-- Source material follows --
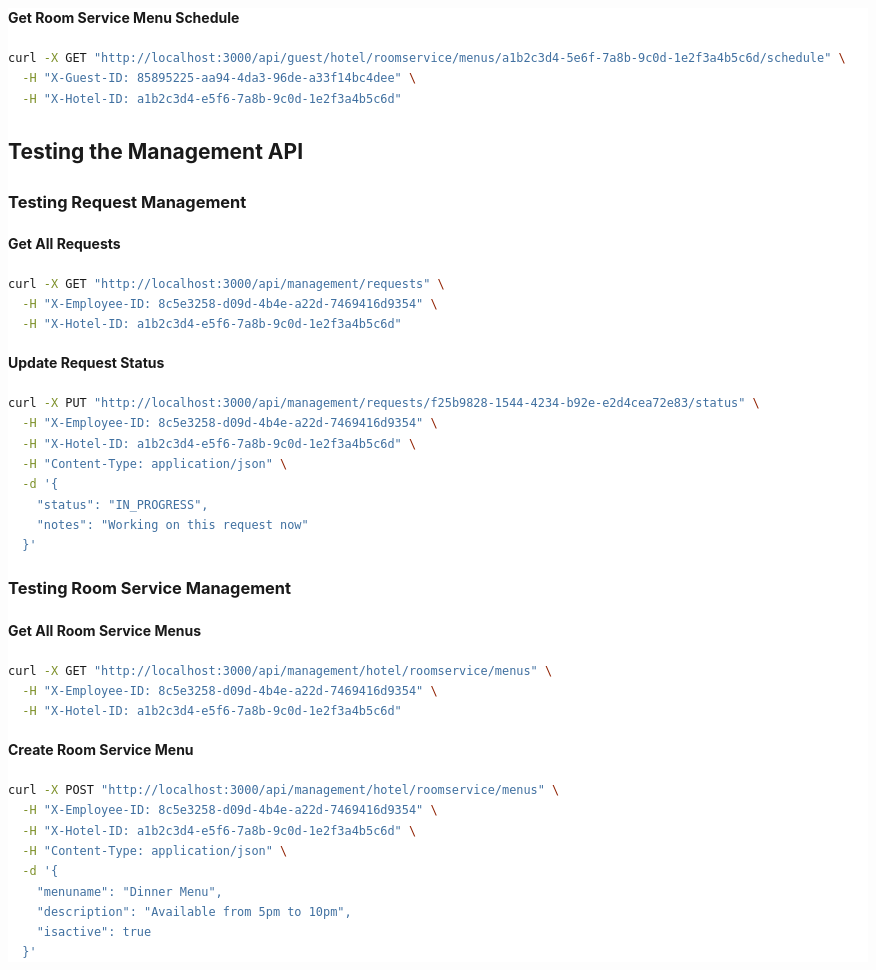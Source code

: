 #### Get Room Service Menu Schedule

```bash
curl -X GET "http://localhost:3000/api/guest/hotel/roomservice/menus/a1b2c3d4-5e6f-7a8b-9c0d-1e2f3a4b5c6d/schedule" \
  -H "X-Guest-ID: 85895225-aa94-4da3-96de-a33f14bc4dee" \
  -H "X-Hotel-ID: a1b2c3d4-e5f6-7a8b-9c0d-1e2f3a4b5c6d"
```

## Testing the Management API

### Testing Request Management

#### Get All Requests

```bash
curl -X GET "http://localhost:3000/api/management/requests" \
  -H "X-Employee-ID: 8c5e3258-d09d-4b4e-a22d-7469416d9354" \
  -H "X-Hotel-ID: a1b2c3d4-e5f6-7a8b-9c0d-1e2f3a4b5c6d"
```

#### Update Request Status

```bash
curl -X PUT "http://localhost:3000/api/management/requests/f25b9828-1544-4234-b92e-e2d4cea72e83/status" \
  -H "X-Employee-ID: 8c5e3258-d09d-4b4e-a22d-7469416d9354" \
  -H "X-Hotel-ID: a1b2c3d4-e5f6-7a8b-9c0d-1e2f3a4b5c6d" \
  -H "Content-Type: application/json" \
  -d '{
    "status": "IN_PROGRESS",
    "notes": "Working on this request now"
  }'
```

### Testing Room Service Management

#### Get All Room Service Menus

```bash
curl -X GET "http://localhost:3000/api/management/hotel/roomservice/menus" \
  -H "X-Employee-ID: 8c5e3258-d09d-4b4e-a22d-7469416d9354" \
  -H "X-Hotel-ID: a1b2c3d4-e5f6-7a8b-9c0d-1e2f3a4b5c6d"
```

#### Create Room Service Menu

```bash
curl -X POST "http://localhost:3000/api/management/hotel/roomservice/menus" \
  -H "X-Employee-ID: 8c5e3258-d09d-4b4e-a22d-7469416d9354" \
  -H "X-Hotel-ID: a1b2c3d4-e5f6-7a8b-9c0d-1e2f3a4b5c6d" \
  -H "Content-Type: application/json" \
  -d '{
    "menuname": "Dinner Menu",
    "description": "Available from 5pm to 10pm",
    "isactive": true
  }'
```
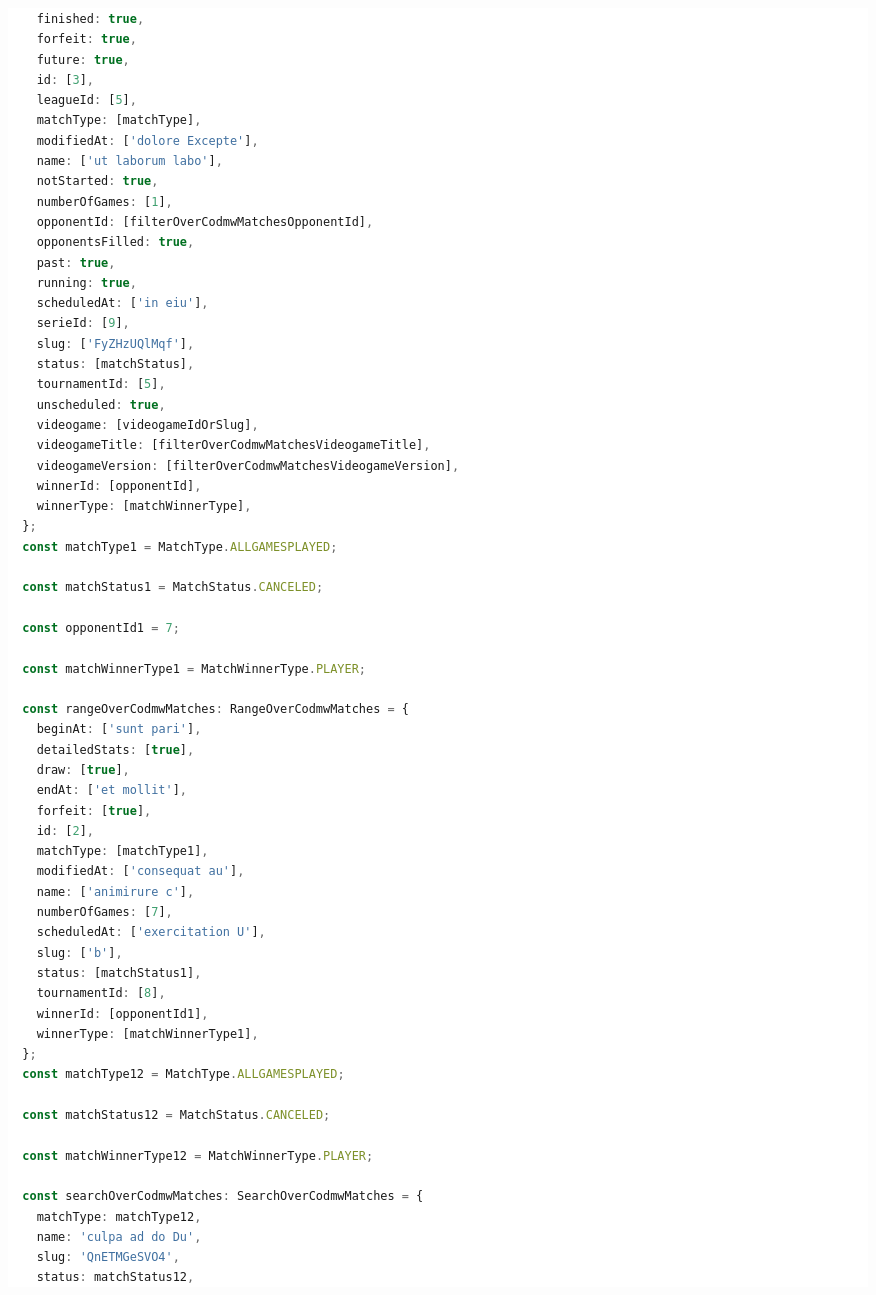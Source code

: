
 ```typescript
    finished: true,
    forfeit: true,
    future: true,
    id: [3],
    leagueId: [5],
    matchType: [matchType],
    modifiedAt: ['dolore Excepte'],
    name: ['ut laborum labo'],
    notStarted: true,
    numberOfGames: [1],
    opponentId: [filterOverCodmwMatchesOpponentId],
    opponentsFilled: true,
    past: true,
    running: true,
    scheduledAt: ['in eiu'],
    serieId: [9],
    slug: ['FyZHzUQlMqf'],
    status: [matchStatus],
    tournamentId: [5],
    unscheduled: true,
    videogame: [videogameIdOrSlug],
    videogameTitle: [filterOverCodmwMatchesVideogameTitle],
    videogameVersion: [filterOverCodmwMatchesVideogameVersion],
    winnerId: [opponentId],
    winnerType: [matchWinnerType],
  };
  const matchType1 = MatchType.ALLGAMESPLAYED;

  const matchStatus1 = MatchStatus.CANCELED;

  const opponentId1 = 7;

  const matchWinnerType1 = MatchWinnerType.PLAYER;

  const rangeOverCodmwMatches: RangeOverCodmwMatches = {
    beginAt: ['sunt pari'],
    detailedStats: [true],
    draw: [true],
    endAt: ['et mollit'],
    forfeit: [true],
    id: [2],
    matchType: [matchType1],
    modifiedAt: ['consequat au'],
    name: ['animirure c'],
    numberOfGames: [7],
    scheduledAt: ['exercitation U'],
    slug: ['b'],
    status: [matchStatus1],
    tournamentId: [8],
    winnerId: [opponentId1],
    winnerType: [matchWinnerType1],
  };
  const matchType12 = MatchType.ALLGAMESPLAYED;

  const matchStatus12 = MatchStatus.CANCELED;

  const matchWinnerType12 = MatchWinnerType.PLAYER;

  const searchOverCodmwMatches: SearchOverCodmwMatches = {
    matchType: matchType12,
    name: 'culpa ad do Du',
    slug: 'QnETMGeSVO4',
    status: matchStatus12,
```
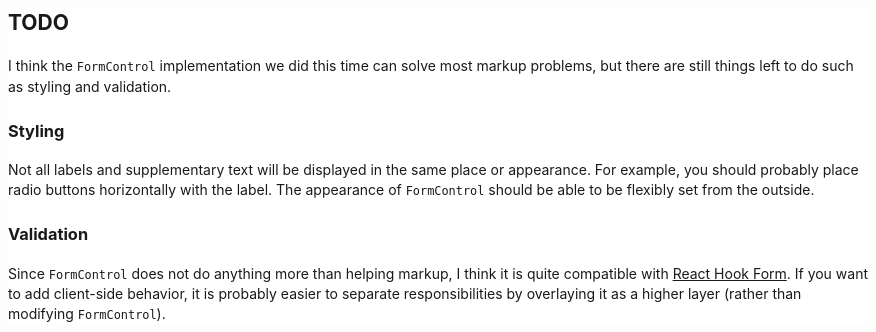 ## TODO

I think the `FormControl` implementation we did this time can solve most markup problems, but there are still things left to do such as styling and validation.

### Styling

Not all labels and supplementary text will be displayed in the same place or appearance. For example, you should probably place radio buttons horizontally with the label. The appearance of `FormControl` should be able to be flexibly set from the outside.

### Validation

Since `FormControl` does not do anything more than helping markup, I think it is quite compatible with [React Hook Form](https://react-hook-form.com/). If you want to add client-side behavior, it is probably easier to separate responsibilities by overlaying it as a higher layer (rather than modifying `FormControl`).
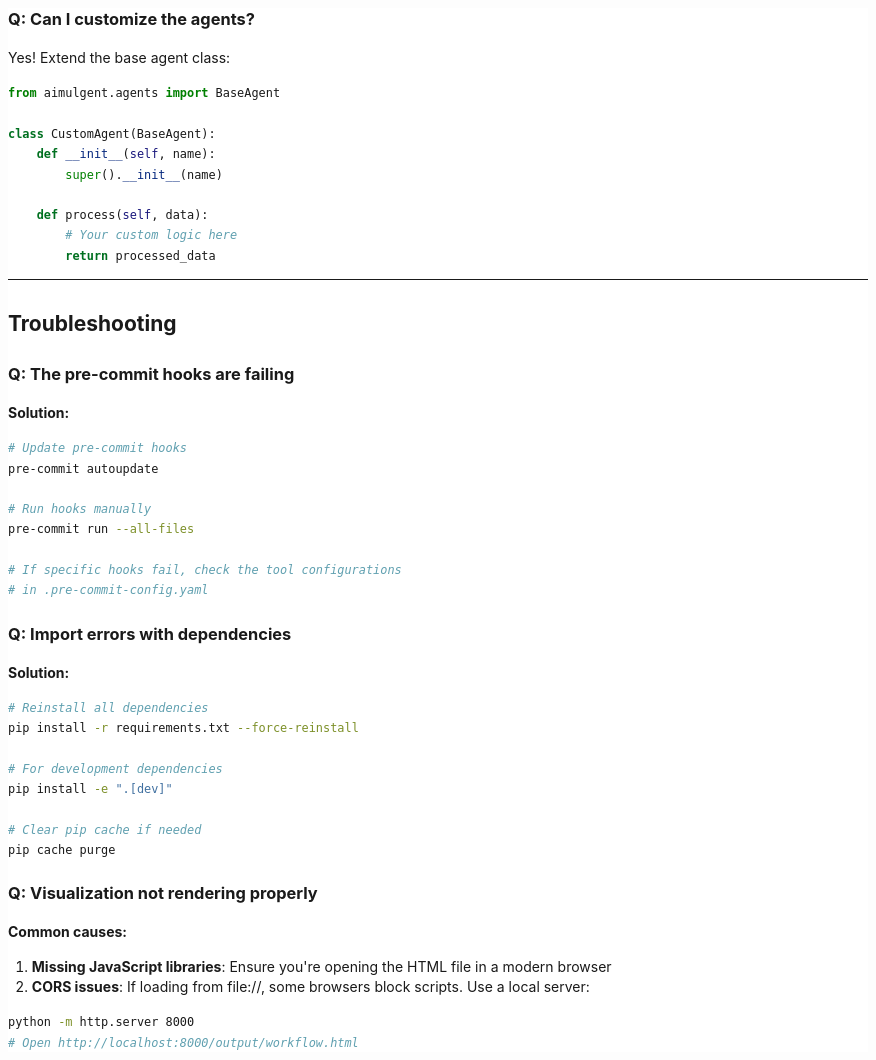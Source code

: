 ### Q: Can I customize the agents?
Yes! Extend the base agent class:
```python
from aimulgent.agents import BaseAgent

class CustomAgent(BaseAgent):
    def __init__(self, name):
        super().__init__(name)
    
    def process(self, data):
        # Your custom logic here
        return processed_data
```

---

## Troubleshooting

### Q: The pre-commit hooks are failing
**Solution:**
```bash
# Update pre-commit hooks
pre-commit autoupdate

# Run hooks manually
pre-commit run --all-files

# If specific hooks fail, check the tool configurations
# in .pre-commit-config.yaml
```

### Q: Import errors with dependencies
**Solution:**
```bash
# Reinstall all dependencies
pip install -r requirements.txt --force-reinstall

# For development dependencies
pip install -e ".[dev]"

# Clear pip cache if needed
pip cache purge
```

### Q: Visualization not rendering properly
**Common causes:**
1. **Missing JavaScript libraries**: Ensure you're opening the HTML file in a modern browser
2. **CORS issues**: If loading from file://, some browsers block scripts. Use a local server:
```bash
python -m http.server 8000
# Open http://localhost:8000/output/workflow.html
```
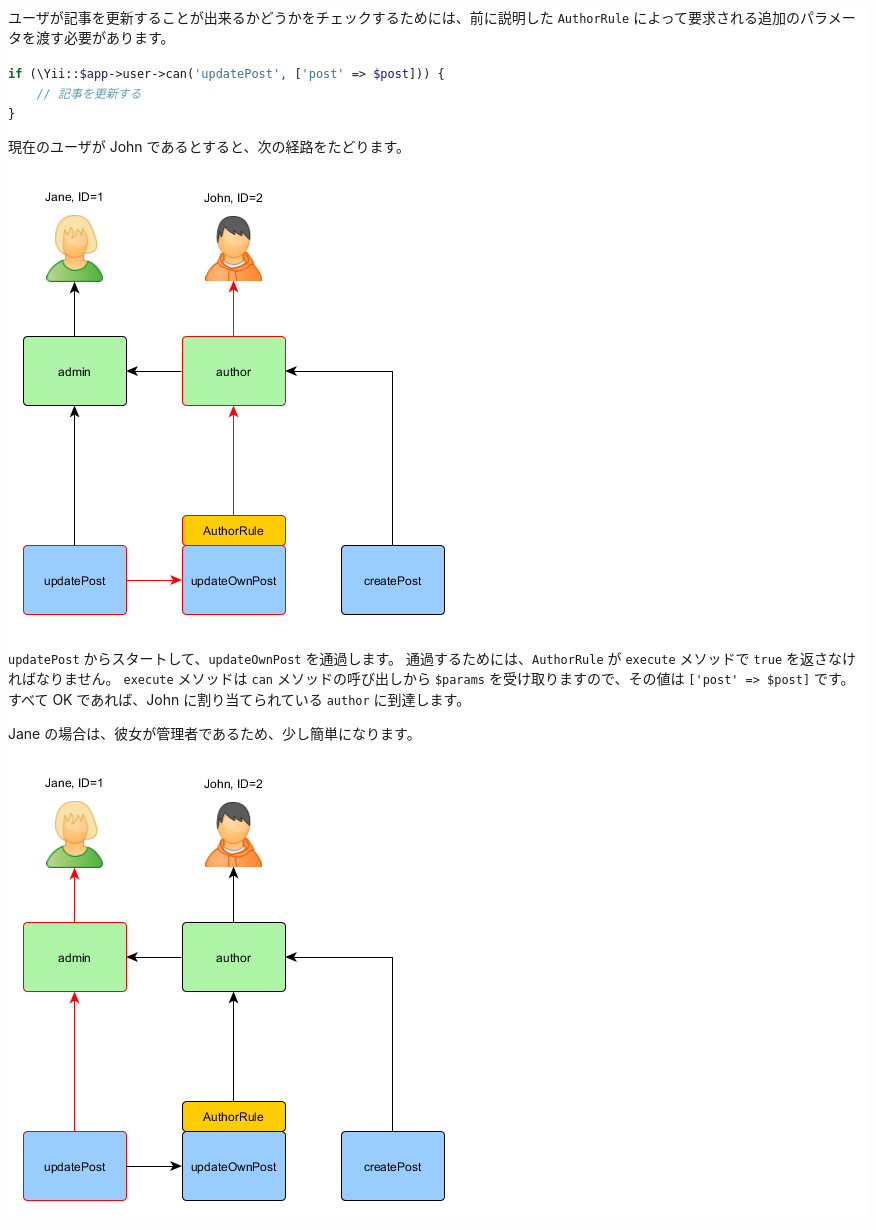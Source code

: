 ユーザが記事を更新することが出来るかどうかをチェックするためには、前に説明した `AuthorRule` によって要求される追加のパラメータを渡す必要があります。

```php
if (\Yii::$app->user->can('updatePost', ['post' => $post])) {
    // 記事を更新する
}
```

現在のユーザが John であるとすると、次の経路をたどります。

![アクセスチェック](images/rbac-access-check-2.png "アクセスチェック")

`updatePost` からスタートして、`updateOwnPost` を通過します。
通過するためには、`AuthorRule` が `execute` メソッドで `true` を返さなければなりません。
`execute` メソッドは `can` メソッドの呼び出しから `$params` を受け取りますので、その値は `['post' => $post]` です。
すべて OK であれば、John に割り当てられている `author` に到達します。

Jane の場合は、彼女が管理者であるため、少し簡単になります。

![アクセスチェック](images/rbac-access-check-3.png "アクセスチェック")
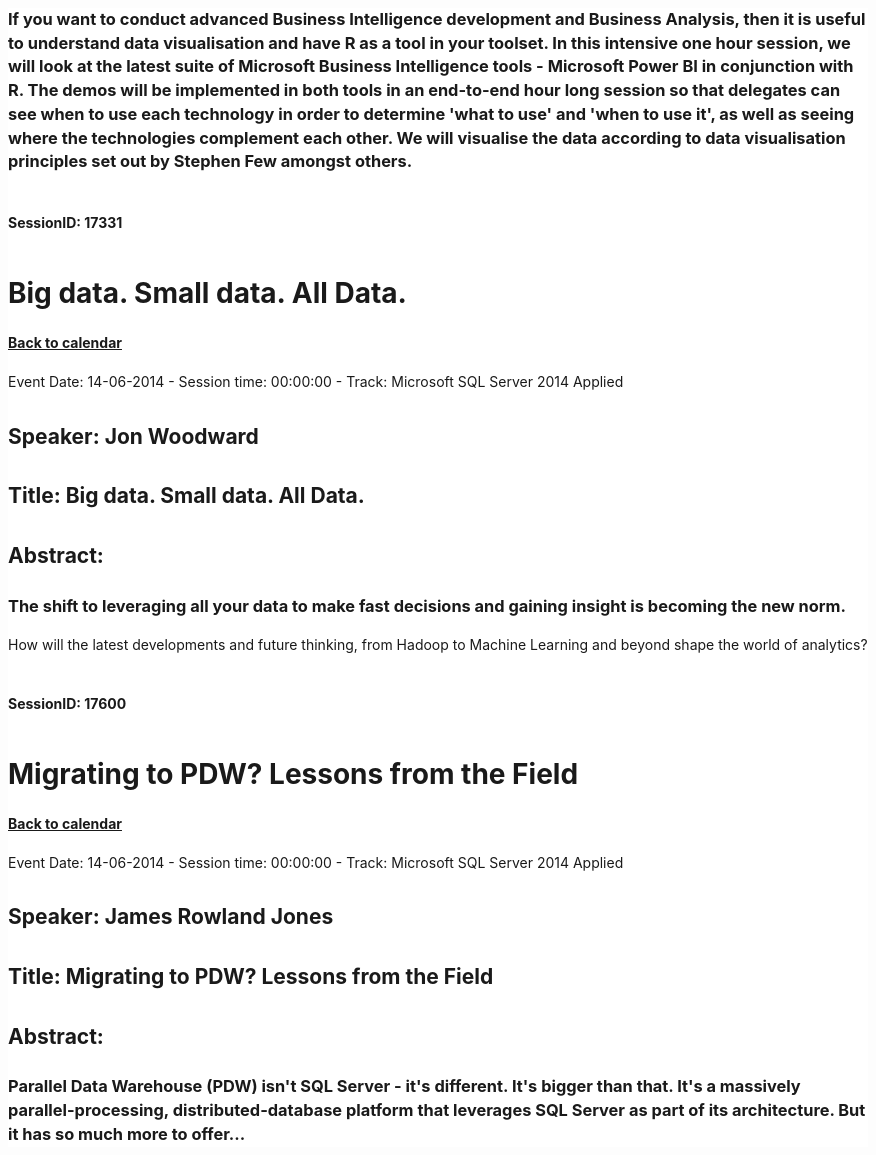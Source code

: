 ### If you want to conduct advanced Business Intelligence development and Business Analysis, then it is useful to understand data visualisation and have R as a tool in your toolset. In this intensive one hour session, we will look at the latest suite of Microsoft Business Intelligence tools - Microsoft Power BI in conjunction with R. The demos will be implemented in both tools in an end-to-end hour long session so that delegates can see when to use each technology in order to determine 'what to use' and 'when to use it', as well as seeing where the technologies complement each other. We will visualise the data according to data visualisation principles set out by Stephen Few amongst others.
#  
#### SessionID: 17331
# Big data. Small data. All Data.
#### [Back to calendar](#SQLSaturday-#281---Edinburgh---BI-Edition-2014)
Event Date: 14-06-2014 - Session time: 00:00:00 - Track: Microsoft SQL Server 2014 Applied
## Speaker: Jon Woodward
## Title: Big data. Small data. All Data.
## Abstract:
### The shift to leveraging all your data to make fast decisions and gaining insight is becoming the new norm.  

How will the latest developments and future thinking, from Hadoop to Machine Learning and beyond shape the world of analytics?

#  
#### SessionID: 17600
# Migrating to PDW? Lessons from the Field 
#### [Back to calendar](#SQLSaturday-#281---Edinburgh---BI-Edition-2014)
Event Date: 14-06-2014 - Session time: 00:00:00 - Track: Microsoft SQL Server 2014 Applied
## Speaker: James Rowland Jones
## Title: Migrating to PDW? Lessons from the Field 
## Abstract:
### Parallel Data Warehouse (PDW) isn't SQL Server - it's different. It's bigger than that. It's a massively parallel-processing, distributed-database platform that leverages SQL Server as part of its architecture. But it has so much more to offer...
-- Source material concluded --
What is needed: Take the lines above from the one containing "### Q: The pre-commit hooks are failing" down to the one containing "### Q: Visualization not rendering properly", and transcribe them exactly, both ends included.

Solution to this task:
### Q: The pre-commit hooks are failing
**Solution:**
```bash
# Update pre-commit hooks
pre-commit autoupdate

# Run hooks manually
pre-commit run --all-files

# If specific hooks fail, check the tool configurations
# in .pre-commit-config.yaml
```

### Q: Import errors with dependencies
**Solution:**
```bash
# Reinstall all dependencies
pip install -r requirements.txt --force-reinstall

# For development dependencies
pip install -e ".[dev]"

# Clear pip cache if needed
pip cache purge
```

### Q: Visualization not rendering properly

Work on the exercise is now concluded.